Build the application

Clone and compile the application:

git clone --recursive https://github.com/titellus/daobs.git
cd daobs
mvn clean install

Install and configure Solr

See solr/README.md.

Run the application

2 options:

Deploy the WAR file in a servlet container (eg. tomcat).
Start the web application using maven.

Using maven

cd web
mvn tomcat7:run-war

Access the home page from http://localhost:8983.

Build a custom WAR file

In order to build a custom WAR file, update the following properties which are defined in the root pom.xml:

war.name
webapp.context
webapp.url
webapp.username
webapp.password
solr.core.data: Define the data core name (useful if more than one daobs instance use the same Solr)
solr.core.dashboard: Define the dashboard core name

Run the following command line and copy the WAR which is built in web/target/{{war.name}}.war.

mvn clean install -Dwebapp.context=/dashboard \
                  -Dwebapp.rootUrl=/dashboard/ \
                  -Dwebapp.url=http://www.app.org \
                  -Dwebapp.username=admin \
                  -Dwebapp.password=secret

Deploy a WAR file

Create a custom data directory.

mkdir /usr/dashboard/data

Unzip the WAR and check that the WEB-INF/config.properties point to this new directory.
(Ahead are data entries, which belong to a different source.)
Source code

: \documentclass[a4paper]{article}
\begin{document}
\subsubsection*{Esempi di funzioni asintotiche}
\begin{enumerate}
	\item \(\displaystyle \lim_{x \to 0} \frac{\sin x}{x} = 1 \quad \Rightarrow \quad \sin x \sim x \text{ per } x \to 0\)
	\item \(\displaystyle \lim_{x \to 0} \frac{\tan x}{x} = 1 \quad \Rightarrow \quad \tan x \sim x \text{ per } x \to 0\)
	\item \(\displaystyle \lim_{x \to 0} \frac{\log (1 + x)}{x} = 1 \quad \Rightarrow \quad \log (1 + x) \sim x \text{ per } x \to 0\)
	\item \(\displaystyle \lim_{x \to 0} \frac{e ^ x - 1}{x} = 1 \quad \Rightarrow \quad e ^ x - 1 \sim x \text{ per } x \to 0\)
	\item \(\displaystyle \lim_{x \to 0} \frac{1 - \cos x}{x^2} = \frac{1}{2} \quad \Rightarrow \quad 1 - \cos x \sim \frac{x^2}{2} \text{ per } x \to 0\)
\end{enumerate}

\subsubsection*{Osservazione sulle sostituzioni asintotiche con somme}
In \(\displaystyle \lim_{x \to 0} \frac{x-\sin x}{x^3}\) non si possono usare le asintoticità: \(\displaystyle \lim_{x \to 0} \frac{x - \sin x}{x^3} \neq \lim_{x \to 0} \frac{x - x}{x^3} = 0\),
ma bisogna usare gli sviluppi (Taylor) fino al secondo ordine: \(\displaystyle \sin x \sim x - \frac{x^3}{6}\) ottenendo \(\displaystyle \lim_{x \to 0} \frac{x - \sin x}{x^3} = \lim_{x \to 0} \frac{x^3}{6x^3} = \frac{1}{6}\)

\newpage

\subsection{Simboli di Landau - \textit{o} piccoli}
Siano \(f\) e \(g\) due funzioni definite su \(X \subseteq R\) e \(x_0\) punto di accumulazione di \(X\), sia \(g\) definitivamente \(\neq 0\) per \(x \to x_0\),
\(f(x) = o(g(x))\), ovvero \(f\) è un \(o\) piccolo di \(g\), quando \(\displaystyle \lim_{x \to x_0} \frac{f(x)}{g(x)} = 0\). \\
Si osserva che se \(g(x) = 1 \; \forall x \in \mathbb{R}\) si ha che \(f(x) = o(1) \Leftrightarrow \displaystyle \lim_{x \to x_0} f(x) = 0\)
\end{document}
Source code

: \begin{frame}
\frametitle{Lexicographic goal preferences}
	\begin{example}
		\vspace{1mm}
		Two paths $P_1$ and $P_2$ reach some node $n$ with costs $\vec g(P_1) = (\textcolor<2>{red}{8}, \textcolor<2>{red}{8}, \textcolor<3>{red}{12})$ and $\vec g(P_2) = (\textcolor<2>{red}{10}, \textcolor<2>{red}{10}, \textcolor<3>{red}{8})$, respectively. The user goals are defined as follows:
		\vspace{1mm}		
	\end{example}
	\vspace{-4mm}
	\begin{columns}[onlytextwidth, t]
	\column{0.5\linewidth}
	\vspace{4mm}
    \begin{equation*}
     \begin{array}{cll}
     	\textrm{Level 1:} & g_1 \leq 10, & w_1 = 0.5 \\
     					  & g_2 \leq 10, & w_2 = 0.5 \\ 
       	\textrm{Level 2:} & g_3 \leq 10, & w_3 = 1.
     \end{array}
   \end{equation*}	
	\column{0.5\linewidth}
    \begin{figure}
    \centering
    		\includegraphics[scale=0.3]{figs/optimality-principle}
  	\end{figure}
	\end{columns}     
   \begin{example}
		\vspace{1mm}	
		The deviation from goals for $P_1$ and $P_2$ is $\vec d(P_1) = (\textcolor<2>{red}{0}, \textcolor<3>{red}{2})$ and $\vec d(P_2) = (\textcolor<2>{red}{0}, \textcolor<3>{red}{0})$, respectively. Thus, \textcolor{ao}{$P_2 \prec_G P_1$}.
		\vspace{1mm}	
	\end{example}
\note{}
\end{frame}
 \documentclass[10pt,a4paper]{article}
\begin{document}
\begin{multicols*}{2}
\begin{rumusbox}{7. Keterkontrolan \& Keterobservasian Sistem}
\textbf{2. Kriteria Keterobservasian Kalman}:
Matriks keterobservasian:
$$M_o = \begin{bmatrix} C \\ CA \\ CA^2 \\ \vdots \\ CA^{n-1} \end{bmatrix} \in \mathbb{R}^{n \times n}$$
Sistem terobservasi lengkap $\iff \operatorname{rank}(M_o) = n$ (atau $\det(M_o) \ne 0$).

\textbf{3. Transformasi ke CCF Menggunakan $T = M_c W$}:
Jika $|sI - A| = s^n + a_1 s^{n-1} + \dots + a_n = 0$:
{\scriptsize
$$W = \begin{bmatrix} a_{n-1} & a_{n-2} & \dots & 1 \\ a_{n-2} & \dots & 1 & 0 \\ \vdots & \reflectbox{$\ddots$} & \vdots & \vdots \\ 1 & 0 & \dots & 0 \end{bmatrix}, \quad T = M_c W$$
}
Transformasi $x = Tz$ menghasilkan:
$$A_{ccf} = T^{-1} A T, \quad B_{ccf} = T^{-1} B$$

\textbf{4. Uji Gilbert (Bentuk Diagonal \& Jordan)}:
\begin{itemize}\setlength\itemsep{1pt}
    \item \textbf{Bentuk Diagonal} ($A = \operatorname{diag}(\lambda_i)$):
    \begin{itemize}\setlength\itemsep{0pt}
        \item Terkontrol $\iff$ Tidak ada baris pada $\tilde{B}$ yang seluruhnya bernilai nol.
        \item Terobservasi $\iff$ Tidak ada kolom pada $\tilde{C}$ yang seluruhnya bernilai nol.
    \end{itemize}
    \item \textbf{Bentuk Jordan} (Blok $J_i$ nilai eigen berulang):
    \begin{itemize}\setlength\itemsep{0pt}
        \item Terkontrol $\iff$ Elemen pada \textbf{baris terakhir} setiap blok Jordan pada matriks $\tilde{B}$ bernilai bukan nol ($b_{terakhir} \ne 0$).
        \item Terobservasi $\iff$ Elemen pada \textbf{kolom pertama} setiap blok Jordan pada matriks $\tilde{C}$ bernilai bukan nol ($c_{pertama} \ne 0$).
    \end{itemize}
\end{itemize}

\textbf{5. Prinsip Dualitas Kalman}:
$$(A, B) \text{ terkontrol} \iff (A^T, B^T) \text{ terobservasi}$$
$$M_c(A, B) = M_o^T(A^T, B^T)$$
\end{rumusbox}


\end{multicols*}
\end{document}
Copy the defaults datadir from WEB-INF/datadir to the custom data directory:

# If using the source code
cp -fr web/target/solr/WEB-INF/datadir/* /usr/dashboard/data/.

# If using the WAR file
unzip dashboard.war
cp -fr WEB-INF/datadir/* /usr/dashboard/data/.

Copy the default core configuration folder to the solr.solr.home folder.

# If using the source code
mkdir /usr/dashboard/core
cp -fr web/target/solr-cores/* /usr/dashboard/core/.

Set the solr.solr.home system property which define the location of the Solr index. Example: For Tomcat set it in the catalina.sh file.

export JAVA_OPTS="$JAVA_OPTS -Dsolr.solr.home=/usr/dashboard/core"

Deploy the WAR file in Tomcat (or any Java container).

cp web/target/dashboard.war /usr/local/apache-tomcat/webapps/.

Run the container.

Access the home page from http://localhost:8080/dashboard.

If the Solr URL needs to be updated, look into the WEB-INF/config.properties file.

Configuration

Configure security

Administration pages are accessible only to non anonymous users.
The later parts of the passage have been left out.